Einde inhoudsopgave
Besluit vervoer splijtstoffen, ertsen en radioactieve stoffen
Artikel 23
Geldend
Geldend vanaf 06-02-2018
- Bronpublicatie:
23-10-2017, Stb. 2017, 404 (uitgifte: 07-11-2017, kamerstukken/regelingnummer: -)
- Inwerkingtreding
06-02-2018
- Bronpublicatie inwerkingtreding:
15-01-2018, Stb. 2018, 7 (uitgifte: 24-01-2018, kamerstukken/regelingnummer: -)

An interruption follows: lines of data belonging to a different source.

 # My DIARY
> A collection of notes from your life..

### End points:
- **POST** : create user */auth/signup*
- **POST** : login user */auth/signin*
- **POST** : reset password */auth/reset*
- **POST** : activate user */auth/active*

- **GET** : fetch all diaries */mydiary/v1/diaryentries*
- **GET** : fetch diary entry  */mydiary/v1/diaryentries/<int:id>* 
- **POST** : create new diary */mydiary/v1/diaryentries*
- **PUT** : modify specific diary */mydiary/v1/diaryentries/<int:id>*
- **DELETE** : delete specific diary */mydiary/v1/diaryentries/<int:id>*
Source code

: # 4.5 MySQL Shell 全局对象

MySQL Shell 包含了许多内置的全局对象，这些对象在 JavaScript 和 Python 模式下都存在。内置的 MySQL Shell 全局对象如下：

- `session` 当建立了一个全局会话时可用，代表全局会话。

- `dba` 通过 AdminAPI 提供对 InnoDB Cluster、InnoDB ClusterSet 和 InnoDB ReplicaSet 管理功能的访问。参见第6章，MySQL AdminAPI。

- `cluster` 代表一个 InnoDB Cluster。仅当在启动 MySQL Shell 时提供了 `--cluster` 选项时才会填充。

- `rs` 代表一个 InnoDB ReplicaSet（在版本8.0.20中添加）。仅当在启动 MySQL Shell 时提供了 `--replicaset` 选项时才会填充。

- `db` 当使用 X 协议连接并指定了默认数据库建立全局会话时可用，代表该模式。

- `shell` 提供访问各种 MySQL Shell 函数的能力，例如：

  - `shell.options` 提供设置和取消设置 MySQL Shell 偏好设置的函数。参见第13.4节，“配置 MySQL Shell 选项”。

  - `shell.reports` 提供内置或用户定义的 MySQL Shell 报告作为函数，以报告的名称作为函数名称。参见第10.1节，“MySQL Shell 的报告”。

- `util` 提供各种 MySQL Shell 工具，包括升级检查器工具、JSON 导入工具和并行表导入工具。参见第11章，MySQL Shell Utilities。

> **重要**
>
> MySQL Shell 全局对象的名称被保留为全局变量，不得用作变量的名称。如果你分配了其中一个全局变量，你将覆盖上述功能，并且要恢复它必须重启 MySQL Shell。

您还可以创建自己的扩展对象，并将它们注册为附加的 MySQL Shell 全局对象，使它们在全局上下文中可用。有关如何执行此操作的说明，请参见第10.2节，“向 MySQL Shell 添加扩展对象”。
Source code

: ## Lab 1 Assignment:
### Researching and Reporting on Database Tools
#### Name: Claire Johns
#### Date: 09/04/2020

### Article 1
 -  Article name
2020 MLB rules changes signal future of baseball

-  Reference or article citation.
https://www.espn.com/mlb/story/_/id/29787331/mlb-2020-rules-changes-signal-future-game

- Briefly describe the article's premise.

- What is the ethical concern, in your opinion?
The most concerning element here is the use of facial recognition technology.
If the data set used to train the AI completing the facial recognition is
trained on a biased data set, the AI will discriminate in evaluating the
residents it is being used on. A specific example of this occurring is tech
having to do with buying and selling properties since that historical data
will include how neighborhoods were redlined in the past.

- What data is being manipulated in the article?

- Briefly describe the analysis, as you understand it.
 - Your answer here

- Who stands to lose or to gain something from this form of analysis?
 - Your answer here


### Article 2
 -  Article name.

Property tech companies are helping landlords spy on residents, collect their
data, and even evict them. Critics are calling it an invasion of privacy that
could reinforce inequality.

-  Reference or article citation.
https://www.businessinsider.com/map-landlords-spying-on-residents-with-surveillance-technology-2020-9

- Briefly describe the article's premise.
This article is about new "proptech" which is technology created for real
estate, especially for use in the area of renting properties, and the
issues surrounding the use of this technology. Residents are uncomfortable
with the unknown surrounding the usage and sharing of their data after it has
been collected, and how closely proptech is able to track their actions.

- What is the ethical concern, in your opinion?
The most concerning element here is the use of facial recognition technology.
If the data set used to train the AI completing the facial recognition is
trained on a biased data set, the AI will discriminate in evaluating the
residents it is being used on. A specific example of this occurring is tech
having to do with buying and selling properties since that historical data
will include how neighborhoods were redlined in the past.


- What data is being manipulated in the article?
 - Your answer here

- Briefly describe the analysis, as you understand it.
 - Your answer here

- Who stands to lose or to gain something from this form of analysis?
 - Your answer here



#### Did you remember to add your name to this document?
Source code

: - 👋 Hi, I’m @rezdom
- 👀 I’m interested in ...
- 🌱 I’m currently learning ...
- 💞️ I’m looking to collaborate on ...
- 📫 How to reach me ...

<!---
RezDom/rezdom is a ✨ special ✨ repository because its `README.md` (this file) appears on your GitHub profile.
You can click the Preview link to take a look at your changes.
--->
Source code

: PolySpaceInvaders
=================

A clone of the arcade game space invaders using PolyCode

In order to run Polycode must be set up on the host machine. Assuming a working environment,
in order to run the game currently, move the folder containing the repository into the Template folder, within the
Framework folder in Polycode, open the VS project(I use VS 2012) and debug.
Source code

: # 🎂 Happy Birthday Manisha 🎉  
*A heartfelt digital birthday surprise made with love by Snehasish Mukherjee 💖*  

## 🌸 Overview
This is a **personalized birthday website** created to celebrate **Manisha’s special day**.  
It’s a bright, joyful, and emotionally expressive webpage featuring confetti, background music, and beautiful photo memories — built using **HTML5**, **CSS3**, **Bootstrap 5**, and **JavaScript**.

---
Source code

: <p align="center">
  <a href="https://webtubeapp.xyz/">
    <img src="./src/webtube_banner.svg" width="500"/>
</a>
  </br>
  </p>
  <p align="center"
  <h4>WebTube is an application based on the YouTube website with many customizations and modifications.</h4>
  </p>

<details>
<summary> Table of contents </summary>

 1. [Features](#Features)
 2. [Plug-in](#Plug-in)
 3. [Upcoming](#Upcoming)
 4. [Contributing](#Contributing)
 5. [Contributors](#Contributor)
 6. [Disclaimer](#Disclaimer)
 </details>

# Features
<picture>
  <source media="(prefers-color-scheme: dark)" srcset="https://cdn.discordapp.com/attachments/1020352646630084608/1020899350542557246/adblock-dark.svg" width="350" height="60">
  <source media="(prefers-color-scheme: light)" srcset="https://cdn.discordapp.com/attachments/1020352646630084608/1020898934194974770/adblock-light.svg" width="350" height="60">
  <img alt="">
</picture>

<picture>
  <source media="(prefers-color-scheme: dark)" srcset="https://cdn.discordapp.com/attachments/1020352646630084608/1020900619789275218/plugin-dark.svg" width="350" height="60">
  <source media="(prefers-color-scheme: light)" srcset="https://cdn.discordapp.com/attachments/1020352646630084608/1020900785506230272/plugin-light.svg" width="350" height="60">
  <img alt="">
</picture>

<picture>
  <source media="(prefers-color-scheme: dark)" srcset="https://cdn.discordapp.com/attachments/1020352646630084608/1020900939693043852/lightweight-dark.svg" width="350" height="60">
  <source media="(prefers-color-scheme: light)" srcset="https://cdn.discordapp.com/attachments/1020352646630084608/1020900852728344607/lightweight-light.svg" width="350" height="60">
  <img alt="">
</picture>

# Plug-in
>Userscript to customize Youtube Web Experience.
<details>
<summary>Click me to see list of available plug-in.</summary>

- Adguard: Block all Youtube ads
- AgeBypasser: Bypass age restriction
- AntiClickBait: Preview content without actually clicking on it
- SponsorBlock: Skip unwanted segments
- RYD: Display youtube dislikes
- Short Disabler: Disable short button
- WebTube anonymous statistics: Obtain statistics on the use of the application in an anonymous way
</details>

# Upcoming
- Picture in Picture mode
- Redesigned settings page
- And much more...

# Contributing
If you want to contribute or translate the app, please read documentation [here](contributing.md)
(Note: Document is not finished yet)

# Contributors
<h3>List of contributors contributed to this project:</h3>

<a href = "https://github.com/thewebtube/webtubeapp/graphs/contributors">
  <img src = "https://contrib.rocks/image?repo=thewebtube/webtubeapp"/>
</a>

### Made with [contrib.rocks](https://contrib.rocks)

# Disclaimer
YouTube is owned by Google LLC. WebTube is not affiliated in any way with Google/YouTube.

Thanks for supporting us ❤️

- Overige regelgevende instantie(s)
Ministerie van Sociale Zaken en Werkgelegenheid
Ministerie van Verkeer en Waterstaat
Ministerie van Volkshuisvesting, Ruimtelijke Ordening en Milieubeheer
- Vakgebied(en)
Vervoersrecht / Bijzondere onderwerpen
Milieurecht / Straling
Energierecht (V)
1.
Het in artikel 15, onder a, van de wet vervatte verbod geldt niet voor het binnen of buiten Nederlands grondgebied brengen of doen brengen van splijtstoffen of ertsen indien:
- a.
de activiteit van de radionucliden in de betrokken splijtstoffen en ertsen lager is dan de in tabel 2.2.7.2.2.1 van bijlage 1 bij het VSG vermelde grenswaarde voor de activiteit van een vrijgestelde zending;
- b.
de activiteitsconcentratie van die stoffen en ertsen lager is dan de in tabel 2.2.7.2.2.1 van bijlage 1 bij het VSG vermelde waarde voor de activiteitsconcentratie voor vrijgestelde stoffen, of
- c.
het vervoer, bedoeld in artikel 13, eerste lid, onderdeel b, betreft.
2.
Het in artikel 15, onder a, van de wet vervatte verbod geldt voorts niet voor het vervoeren en het voorhanden hebben bij opslag in verband met het vervoer van splijtstoffen die gebruikt worden als afschermingsmateriaal in een collo, mits er een kennisgeving is gedaan als bedoeld in artikel 4c, in geval van vervoer in Nederland, of artikel 32, in geval van het binnen of buiten Nederlands grondgebied doen brengen, en wordt voldaan aan de bij en krachtens de wet gestelde regels en voorschriften.
3.
Voor de toepassing van het eerste of tweede lid worden bestraalde splijtstoffen beoordeeld naar onbestraalde toestand. Het bij of krachtens artikel 3.17, derde, vierde en negende lid, van het Besluit basisveiligheidsnormen stralingsbescherming bepaalde is van overeenkomstige toepassing ten aanzien van de toepassing van het eerste of tweede lid.
4.
Bij regeling van Onze Minister kan worden bepaald dat het eerste of tweede lid niet van toepassing is in daarbij aangewezen categorieën van gevallen, waarin sprake is van een te hoog risico van blootstelling van werknemers of leden van de bevolking.